Methodology change sees Indian economy grow faster than China's

NEW DELHI (Reuters) - Taken at face value, India on Monday became the fastest growing major economy in the world after its statisticians changed the way they measure Asia’s third-largest economy and showed it clocked faster growth than China in the December quarter.

A worker climbs up to a pillar of a metro railway under construction in Kolkata February 9, 2015. REUTERS/Rupak De Chowdhuri/Files

It marks a dramatic turnaround for an economy that a fortnight ago was assumed to be struggling to gain momentum under Prime Minister Narendra Modi’s reform-minded government. Prior to Modi’s election last May, the economy had endured its weakest phase of growth since the 1980s.

The statistical recovery is in large measure due to changes both in the way authorities calculate gross domestic product (GDP) and the base year.

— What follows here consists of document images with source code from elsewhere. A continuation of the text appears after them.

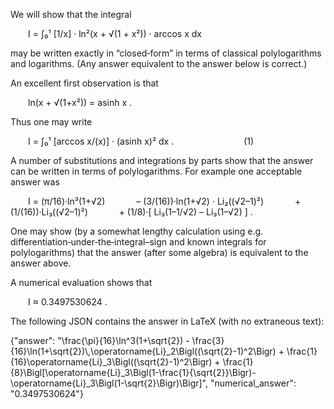 We will show that the integral

  I = ∫₀¹ [1/x] · ln²(x + √(1 + x²)) · arccos x dx

may be written exactly in “closed‐form” in terms of classical polylogarithms and logarithms. (Any answer equivalent to the answer below is correct.) 

An excellent first observation is that

  ln(x + √(1+x²)) = asinh x .

Thus one may write

  I = ∫₀¹ [arccos x/(x)] · (asinh x)² dx .        (1)

A number of substitutions and integrations by parts show that the answer can be written in terms of polylogarithms. For example one acceptable answer was

  I = (π/16)·ln³(1+√2)
    – (3/(16))·ln(1+√2) · Li₂((√2–1)²)
    + (1/(16))·Li₃((√2–1)²)
    + (1/8)·[ Li₃(1–1/√2) – Li₃(1–√2) ] .

One may show (by a somewhat lengthy calculation using e.g. differentiation‐under‐the‐integral–sign and known integrals for polylogarithms) that the answer (after some algebra) is equivalent to the answer above.

A numerical evaluation shows that

  I ≈ 0.3497530624 .

The following JSON contains the answer in LaTeX (with no extraneous text):

{"answer": "\\frac{\\pi}{16}\\ln^3(1+\\sqrt{2}) - \\frac{3}{16}\\ln(1+\\sqrt{2})\\,\\operatorname{Li}_2\\Bigl((\\sqrt{2}-1)^2\\Bigr) + \\frac{1}{16}\\operatorname{Li}_3\\Bigl((\\sqrt{2}-1)^2\\Bigr) + \\frac{1}{8}\\Bigl[\\operatorname{Li}_3\\Bigl(1-\\frac{1}{\\sqrt{2}}\\Bigr)-\\operatorname{Li}_3\\Bigl(1-\\sqrt{2}\\Bigr)\\Bigr]", "numerical_answer": "0.3497530624"} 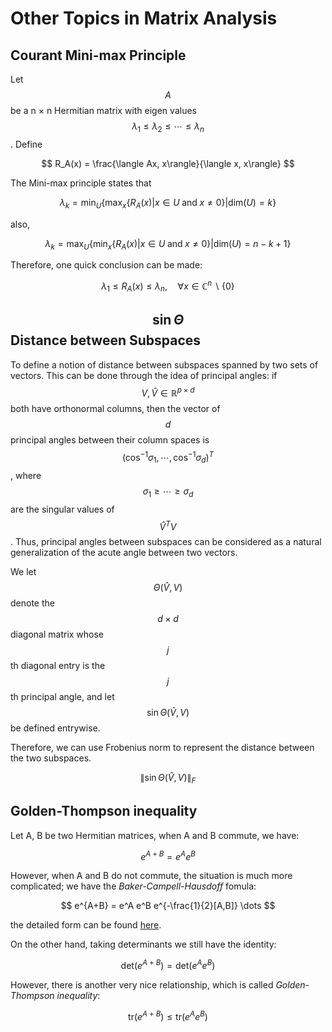 # Other Topics in Matrix Analysis

## Courant Mini-max Principle

Let $$A$$ be a n × n Hermitian matrix with eigen values $$\lambda_1 \leq \lambda_2 \leq \cdots \leq \lambda_n$$. Define 

$$
R_A(x) = \frac{\langle Ax, x\rangle}{\langle x, x\rangle}
$$

The Mini-max principle states that

$$
\lambda_k = \min_{U} \left\{\max_x \left\{ R_A(x) | x \in U \; \text{and} \; x \neq 0 \right\} | \text{dim}(U) = k\right\}
$$

also,

$$
\lambda_k = \max_{U} \left\{\min_x \left\{ R_A(x) | x \in U \; \text{and} \; x \neq 0 \right\} | \text{dim}(U) = n - k + 1\right\}
$$

Therefore, one quick conclusion can be made:

$$
\lambda_1 \leq R_A(x) \leq \lambda_n, \quad \forall x \in \mathbb{C}^n \backslash\{0\}
$$

## $$\sin \Theta$$ Distance between Subspaces

To define a notion of distance between subspaces spanned by two sets of vectors. This can be done through the idea of principal angles: if $$V,\hat{V} \in \mathbb{R}^{p \times d}$$ both have orthonormal columns, then the vector of $$d$$ principal angles between their column spaces is $$(\cos^{−1} \sigma_1 , \cdots , \cos^{-1} \sigma_d )^T$$ , where $$\sigma_1 \geq \cdots \geq \sigma_d$$ are the singular values of $$\hat{V}^TV$$. Thus, principal angles between subspaces can be considered as a natural generalization of the acute angle between two vectors. 

We let $$\Theta(\hat{V},V)$$ denote the $$d \times d$$ diagonal matrix whose $$j$$ th diagonal entry is the $$j$$ th principal angle, and let $$\sin\Theta(\hat{V},V)$$ be defined entrywise. 

Therefore, we can use Frobenius norm to represent the distance between the two subspaces. 

$$
\| \sin \Theta(\hat{V}, V)\|_F
$$

## Golden-Thompson inequality

Let A, B be two Hermitian matrices, when A and B commute, we have:

$$
e^{A+B} = e^A e^B
$$

However, when A and B do not commute, the situation is much more complicated; we have the *Baker-Campell-Hausdoff* fomula:

$$
e^{A+B} = e^A e^B e^{-\frac{1}{2}[A,B]} \dots
$$

the detailed form can be found [here](https://en.wikipedia.org/wiki/Baker%E2%80%93Campbell%E2%80%93Hausdorff_formula).

On the other hand, taking determinants we still have the identity:

$$
\mathrm{det}\left(e^{A+B}\right) = \mathrm{det}\left(e^{A}e^B\right)
$$

However, there is another very nice relationship, which is called *Golden-Thompson inequality*:

$$
\mathrm{tr}\left(e^{A+B}\right) \leq \mathrm{tr}\left(e^{A}e^B\right)
$$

Under the new method, the economy expanded 7.5 percent year-on-year during the last quarter, higher than 7.3 percent growth recorded by China in the latest quarter.

New Delhi also revised up growth for the first half of fiscal 2014/15 to 7.4 percent from the 5.5 percent reported earlier and forecast the full-year GDP growth to accelerate to 7.4 percent from a revised 6.9 percent a year earlier.

The new estimate is sharply higher than the Reserve Bank of India’s (RBI) growth projection of around 5.5 percent for the year under the old method.

The reading has left economists confounded as it is at odds with other indicators such as industrial production, trade and tax collection figures, which suggest the economy is still suffering from slack.

“The government has itself been saying that tax collections are slow due to a slowdown in the economy, but the other wing of the government is saying that GDP growth has been good,” said A. Prasanna, economist at ICICI Securities Primary Dealership Ltd.

“That means either one part of the economy is not taxed or there is an issue with the data.”

India now measures GDP by market prices instead of factor costs, to take into account gross value addition in goods and services as well as indirect taxes. The base year has been shifted to 2011/12 from 2004/05 earlier.

The government’s statistics department says the new method is more in line with global practices and gives a better picture of economic activity.

But the statistical fog makes it harder for policymakers to assess the size of the fiscal and monetary aid required to help spur even faster growth needed to generate jobs for millions of young Indians entering the labour force.


Monday’s data is key for Finance Minister Arun Jaitley as he drafts the annual budget.

Presenting the 2015/16 blueprint on Feb. 28, Jaitley is widely expected to boost capital spending and offer tax breaks to an under-performing manufacturing sector.

But with GDP data showing the economy suddenly motoring again, the fiscal stimulus could stoke inflation.

RBI Governor Raghuram Rajan, who switched the monetary policy to a new easing cycle in January with the first interest rate cut in 20 months, faces a similar dilemma; whether to lower interest rates again.

“After this number, the RBI will need to understand the dynamics of the high GDP numbers,” said Saugata Bhattacharya, chief economist at Axis Bank.

“This pushes back the timeline for rate cuts. Any hope of an off-cycle rate cut in March, even if the budget is consistent with low inflation-driven fiscal policy, does not exist now.”


Despite the statistical adjustments, India’s growth outlook has been bolstered by falling oil prices, cooling inflation and Modi’s steps to make it easier to do business.

Portfolio investors have pumped more than $7 billion so far this year into the country’s financial markets.

The International Monetary Fund (IMF) last month also predicted India would overtake China next year as the fastest growing major economy with 6.5 percent annual growth compared with 6.3 percent for China.

However, listless corporate spending and mounting bad loans at Indian banks remain a drag.

While stressed corporate balance sheets are hindering a recovery in private capital spending, rising bad banking assets are making banks wary of lending to companies.

“There is clearly the need to look at the credibility associated with these numbers,” said Jyotinder Kaur, principal economist at HDFC Bank. “Nothing on the ground has substantially changed to show that we are out of the trenches.”